Eleito Lula, o médico sanitarista Antônio Palocci, ex-prefeito de Ribeirão Preto (SP) e um dos formuladores do programa da campanha de Lula, assumiu a Fazenda. Fazendo dobradinha com o banqueiro Henrique Meirelles, nomeado para o Banco Central, Palocci implantou uma política econômica austera. Ele saiu do cargo em 2006, em meio à “crise do mensalão”. Com Guido Mantega no comando das finanças do País, Lula foi reeleito em 2006. Mantega tem conseguido, desde então, manter o equilíbrio entre a atividade macroeconômica e uma agenda de retomada do desenvolvimento, com crescimento econômico sustentável, distribuição de renda e redução da pobreza. O crédito interno cresceu 24% em 2007, permitindo que 30 milhões de brasileiros se integrassem ao mercado de consumo. Este ano, as reservas internacionais do País ultrapassaram a marca de US$ 200 milhões, superando, em fevereiro, o total da dívida externa, fazendo com que o País passasse a ser, tecnicamente, um credor internacional.

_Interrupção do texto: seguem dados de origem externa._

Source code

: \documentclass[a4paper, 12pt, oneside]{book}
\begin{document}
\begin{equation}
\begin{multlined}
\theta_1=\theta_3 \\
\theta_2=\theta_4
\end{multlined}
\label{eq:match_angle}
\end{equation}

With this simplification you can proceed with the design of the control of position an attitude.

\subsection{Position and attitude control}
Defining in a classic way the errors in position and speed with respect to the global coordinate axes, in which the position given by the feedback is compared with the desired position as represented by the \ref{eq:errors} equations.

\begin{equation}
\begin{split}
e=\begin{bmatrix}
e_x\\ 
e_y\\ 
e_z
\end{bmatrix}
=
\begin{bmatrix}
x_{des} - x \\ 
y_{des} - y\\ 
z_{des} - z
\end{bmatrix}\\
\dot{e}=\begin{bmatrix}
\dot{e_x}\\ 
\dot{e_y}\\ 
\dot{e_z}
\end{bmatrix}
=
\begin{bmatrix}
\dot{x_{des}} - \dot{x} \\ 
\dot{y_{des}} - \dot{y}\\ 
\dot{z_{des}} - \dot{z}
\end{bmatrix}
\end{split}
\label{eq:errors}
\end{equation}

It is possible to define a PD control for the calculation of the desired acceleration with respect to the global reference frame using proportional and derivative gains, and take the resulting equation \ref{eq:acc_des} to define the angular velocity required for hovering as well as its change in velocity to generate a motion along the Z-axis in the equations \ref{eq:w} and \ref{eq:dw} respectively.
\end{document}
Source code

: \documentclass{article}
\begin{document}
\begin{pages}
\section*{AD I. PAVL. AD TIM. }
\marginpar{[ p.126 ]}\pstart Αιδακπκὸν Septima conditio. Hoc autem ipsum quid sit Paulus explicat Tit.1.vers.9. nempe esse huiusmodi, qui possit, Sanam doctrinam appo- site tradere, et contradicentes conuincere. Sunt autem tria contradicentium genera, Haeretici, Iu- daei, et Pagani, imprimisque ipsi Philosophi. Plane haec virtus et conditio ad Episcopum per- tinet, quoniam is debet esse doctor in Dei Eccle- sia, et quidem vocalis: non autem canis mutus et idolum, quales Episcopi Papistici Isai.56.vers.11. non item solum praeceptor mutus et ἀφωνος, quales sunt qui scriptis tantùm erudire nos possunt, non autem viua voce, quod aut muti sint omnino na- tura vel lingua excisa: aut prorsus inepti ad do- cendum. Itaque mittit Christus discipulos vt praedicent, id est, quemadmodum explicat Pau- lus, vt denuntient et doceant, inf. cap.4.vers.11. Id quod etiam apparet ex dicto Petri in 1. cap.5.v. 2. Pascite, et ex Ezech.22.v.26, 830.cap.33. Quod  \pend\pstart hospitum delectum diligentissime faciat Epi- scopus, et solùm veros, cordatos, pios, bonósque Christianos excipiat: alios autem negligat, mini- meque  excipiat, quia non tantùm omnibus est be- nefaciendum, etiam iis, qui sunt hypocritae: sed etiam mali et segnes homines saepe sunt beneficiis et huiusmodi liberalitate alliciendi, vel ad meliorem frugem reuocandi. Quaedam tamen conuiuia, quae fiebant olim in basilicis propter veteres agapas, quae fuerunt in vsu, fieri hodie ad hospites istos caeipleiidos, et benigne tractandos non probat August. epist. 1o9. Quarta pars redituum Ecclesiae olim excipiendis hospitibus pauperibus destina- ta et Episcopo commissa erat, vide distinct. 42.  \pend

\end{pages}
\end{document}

E, em uma espécie de Lei de Murphy às avessas, o que começou bem só está melhorando: descobertas de petróleo na camada do pré-sal, a quase 300 quilômetros da costa do Rio e de São Paulo, indicam um potencial de reservas comparável apenas às do Oriente Médio. Mantega agora enfrenta a crise internacional.